Expressions

Expressions are statements evaluated by CollectiveAccess to a text, numeric or boolean (true/false) value. Expressions can be used to conditionally trigger (or not) elements of an import mapping or display template, where the boolean value returned determines what happens. Values may be generated through use of functions (described in more detail below), comparisons and mathematical operations.

At its simplest an expression is a number or text quantity. These are examples of perfectly valid expressions:

  • 5

  • “Software is great”

You’ll notice in the examples above that numbers are just numbers while text must be enclosed in quotes (single or double). Any quantity that is non-empty and non-zero will evaluate to “true” meaning that 5 = true while 0 = false. -1 is also true, as it is a non-zero value. Any strings besides “” (no text at all) is true, even ” ” (a single space).

While single values are valid expressions, they’re usually only useful when used in conjunction with operators. Operators are symbols that take two operands (values), perform some operation, and return a new value based upon the operands. There are several types of operators available in expressions:

Comparison Operators

Comparison operators compare two operands and return true or false. The most common operator is “=”, which returns true if the operands are exactly the same, false if they are not. For example, “wood” = “wood” is true whereas “wood” = “cement” is not. In an import mapping it is possible to use the “=” operator to check if an input field is a certain value.

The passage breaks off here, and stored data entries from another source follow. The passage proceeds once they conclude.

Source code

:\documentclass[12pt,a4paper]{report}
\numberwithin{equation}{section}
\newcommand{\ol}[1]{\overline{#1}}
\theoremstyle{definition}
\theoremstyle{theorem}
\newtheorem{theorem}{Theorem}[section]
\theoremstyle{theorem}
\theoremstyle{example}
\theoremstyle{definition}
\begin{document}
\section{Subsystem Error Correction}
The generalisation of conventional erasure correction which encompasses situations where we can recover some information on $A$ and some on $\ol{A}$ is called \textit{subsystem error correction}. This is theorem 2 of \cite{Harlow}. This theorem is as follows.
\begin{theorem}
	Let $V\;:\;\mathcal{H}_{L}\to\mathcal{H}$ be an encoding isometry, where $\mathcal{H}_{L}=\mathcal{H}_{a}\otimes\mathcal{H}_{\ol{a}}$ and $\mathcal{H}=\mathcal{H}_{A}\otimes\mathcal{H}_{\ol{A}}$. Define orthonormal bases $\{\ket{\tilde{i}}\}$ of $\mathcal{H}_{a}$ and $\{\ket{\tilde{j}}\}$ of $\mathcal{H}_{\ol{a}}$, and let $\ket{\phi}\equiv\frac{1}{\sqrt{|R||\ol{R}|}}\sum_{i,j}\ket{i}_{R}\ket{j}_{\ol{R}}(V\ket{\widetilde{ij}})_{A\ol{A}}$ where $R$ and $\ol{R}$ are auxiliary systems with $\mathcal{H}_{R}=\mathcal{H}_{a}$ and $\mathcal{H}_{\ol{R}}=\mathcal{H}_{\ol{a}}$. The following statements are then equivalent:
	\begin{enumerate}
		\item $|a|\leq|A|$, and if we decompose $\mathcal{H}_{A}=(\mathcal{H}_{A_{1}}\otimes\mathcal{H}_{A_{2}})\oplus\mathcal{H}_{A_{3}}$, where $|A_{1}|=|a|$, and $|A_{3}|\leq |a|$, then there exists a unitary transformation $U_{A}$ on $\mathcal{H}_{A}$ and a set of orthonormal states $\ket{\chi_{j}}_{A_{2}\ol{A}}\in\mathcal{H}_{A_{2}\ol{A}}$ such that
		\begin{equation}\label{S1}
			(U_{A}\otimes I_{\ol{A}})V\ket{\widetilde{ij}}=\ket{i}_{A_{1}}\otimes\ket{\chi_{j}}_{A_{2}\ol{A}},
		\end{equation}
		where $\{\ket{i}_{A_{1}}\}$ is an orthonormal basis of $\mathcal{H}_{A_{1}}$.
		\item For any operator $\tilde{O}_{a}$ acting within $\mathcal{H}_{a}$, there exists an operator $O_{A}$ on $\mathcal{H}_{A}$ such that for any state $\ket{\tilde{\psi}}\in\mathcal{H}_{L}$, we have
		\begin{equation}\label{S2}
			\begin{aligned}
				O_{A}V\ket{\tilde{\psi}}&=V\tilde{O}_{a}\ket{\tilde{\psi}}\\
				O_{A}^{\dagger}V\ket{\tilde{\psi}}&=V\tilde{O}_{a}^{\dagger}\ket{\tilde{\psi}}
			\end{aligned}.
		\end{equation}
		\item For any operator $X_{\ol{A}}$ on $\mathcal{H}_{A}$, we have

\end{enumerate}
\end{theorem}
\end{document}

Other comparison operators are:

  • > greater than

  • < less than

  • >= greater than or equal

  • <= less than or equal

  • <> not equal

  • != not equal (alternate form)

Greater than/less than operators only work with numeric values. Equal and not equal work with numbers or text.

Boolean Comparison

As of version 1.8 values representing boolean true and false are available for use in comparisons. These allow you to more easily test the return value of an expression of function using the bare, unquoted word “true” or “false”. For example, this expression:

dateIsRange("1950's") = false

Would return true when dateIsRange() returns false, which is useful for importer actions and display templates where specific behaviors are triggered by true expressions.

Math Operators

With expressions you can perform mathematical operations on numbers using +, -, * and /. These are addition, subtraction, multiplication and division respectively. The + operator also works on text, and will merge two text values together into a single run-on text value. For example:

4 + 5

will return the value 9

"Julia" + " plus " + "Allison"

will return the value “Julia plus Allison”

Logical Operators

It is also possible to string together many expressions into a larger composite expression using the boolean logic operators “AND” and “OR”. “AND” returns true if, and only if, both operands evaluates as true. “OR” returns true if, and only if, at least one operand evaluates as true. For example:

(5 > 10) AND ("seth" = "seth")

is false because 5 is not greater than 10, and both expressions need to be true for the composite AND to be true

(5 > 10) OR ("seth" = "seth")

is true because “seth” = “seth” is true and only one needs to be true for logical OR to return true

Note

Prior to version 1.8 logical operators were required to be upper-case only. Both upper and lower-case operators are now allowed.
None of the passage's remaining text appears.